This series, not only the game, could have gone much better for the Yankees but it didn’t turn out that way. New York dropped the series finale against Baltimore tonight for a brutal series loss at home. CC Sabathia looked good for most of the game but errors doomed his night while the lineup – besides Carlos Beltran – couldn’t punch the runs in. New York dropped the battle of the late innings 5-3 with offense coming up empty-handed against Ubaldo Jimenez, Darren O’Day and Zach Britton. The bullpen allowed a couple runs that spelled doom.
Death by defense, the CC Sabathia story
CC didn’t benefit from the defense in the first. With Nolan Reimold on at first, Sabathia induced a grounder to second from Gerardo Parra that should have been an easy double play. But Stephen Drew misplayed the bounce and only had time to throw the runner out at first. Later in inning, with two outs, Chris Davis drove Reimold in with a bloop single to right that Beltran also misread. 1-0 Orioles. Definitely not types of plays you want to see from a team trying for a division title.
From second to fourth innings though, Sabathia looked very good. Remember, he was doing decently before knee injury shelved him in late August. (3.80 ERA in 4 starts in August) In those three innings, Sabathia allowed only three baserunners and struck out three. He’s definitely not the guy he used to be but that will do.
In the fifth, Sabathia got himself into a jam. Dariel Alvarez reached with a walk and Reimold followed it up with a single. After Parra moved both runners up with a sac bunt, Sabathia got a huge strikeout against Manny Machado. I thought, at that point, things would go swimmingly for New York for rest of the game. Unfortunately for CC he drilled Chris Davis to load the bases, which prompted Joe Girardi to bring in Adam Warren to close out the fifth. Sabathia wasn’t happy about it but with pitch count at 85 and a righty hitter (Jonathan Schoop) coming up, Joe didn’t want to take too many chances.
Warren did his job against Schoop – he induced a grounder to Chase Headley that should have ended the inning but his throw tumbled mid-air like changeup and went through Drew’s legs. However, that doesn’t excuse Drew of his error either – it looked definitely catchable for any ML infielder. Baltimore scored two on that miscue and made it a 3-3 tie game.

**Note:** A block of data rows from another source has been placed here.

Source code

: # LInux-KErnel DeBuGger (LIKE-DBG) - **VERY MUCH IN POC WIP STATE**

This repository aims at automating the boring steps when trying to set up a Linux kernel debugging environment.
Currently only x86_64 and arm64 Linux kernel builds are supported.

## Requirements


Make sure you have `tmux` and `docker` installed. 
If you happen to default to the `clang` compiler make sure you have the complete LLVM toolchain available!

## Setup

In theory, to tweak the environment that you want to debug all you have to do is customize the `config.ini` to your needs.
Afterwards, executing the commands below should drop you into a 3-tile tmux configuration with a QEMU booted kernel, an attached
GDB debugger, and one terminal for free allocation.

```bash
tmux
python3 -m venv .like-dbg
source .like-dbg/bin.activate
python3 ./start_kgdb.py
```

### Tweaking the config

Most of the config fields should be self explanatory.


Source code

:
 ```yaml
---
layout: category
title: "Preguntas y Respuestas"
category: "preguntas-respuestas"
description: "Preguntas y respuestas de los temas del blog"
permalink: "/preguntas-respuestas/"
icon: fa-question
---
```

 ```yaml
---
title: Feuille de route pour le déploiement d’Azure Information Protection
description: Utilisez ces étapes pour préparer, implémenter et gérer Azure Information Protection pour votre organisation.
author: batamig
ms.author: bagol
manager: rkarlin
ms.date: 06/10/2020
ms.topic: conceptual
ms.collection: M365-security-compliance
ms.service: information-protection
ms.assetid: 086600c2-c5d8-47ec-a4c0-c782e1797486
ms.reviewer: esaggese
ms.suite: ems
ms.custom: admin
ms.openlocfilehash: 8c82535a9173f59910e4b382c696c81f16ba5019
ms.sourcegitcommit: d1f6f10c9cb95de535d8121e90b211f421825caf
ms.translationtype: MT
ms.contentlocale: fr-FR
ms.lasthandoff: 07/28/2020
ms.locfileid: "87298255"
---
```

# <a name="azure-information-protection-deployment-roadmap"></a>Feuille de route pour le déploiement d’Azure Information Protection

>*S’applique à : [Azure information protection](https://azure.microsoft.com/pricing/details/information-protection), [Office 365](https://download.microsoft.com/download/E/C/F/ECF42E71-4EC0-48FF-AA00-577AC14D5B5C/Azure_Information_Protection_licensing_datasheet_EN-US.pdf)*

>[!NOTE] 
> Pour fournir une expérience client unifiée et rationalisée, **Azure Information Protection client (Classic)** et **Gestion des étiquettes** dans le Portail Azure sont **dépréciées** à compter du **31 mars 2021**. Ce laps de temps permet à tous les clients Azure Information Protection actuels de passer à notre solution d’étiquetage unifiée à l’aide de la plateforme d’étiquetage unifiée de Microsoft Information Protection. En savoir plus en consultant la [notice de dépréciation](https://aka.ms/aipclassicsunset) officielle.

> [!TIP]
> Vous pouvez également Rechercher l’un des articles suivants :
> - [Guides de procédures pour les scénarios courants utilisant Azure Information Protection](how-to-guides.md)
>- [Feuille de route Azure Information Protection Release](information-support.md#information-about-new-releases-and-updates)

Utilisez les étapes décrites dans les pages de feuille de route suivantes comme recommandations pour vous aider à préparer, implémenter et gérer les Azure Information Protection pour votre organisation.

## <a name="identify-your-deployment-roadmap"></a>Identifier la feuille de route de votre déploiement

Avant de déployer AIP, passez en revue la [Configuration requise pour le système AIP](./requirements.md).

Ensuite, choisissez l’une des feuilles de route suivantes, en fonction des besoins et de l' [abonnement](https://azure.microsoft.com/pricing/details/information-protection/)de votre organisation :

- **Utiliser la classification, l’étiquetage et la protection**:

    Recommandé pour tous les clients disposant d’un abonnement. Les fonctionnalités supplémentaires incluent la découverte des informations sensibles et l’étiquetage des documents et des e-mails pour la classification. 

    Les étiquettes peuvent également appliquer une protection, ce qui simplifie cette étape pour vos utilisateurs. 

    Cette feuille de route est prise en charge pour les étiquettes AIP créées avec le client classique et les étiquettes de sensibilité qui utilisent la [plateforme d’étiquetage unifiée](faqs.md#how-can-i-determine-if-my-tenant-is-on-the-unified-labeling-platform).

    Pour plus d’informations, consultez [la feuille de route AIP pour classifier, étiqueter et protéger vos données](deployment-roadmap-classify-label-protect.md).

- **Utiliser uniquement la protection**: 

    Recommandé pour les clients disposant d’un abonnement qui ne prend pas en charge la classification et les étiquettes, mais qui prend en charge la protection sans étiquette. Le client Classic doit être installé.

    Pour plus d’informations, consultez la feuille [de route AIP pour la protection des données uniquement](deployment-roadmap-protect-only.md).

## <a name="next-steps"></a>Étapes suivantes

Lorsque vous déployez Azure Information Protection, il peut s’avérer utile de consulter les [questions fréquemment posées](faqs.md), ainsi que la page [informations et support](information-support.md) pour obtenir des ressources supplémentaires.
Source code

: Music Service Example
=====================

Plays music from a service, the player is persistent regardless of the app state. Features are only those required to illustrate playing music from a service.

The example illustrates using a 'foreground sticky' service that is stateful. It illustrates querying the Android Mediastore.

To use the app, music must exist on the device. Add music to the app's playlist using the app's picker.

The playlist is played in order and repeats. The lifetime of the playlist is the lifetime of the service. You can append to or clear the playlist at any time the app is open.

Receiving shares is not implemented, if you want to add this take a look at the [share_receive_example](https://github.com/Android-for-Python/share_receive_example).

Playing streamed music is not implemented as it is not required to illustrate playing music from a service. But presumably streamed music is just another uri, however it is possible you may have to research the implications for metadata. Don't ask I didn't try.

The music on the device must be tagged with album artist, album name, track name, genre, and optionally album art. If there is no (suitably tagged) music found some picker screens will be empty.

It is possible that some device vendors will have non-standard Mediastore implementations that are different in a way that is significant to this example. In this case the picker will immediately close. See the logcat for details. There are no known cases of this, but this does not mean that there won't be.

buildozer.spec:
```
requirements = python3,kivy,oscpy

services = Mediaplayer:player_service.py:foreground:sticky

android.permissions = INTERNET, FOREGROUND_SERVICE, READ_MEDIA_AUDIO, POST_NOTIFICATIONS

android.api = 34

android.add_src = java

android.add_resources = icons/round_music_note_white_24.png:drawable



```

September Beltran, the step before October Beltran
Beltran made up for misreading the fly ball by hitting an oppo-dinger off of Ubaldo Jimenez. He squared up a fastball on the outer edge of the strik ezone and quite frankly, I was surprised that it carried so much. Old man’s still got it.
Beltran drove in two more runs in the third. With two outs and two runners in scoring position, Beltran drilled a slider inside to make it 3-1 Yanks. Three RBI for the old man and they turned out to be the only runs for the Yanks tonight.
To remind you how good he’s been – since May 1, Beltran has hit for a .878 OPS (prior to the game). After tonight’s game, he has a 123 wRC+ with an isolated power just below .200 (.199 to be precise) for the whole season. That contract isn’t looking too grim anymore!
Faltering in late innings, again
Warren held on his own pretty well in the sixth and seventh innings. Meanwhile, the Yankee offense came up with almost zilch against Ubaldo Jimenez. Dustin Ackley did hit an oppo-double in the seventh for his first Yankee hit but New York came up empty-handed. In top of eighth, with one out and 2-2 count against Steven Pearce, Warren hung a curve right up the zone. Pearce did not miss any of it and sent the ball to the visitor’s bullpen to give Baltimore a 4-3 lead.
Yankee offense went three-up, three-down against Darren O’Day in the bottom eighth. New York allowed another run in the ninth with Chris Davis’s RBI ground-rule double with two runners on. 5-3 Orioles. In the bottom ninth, Beltran, Brian McCann and A-Rod got completely handcuffed by Zach Britton to finalize a loss – a swift end to a disappointing night.
Box score, standings, highlights and WPA
Here’s tonight’s box score, updated standings, video highlights and WPA.
Source: FanGraphs
Yankees will have the Blue Jays on a four-game series at home. Needless to say… very, very crucial, right? Youngster Luis Severino will take the hill against David Price. Now that’s a matchup.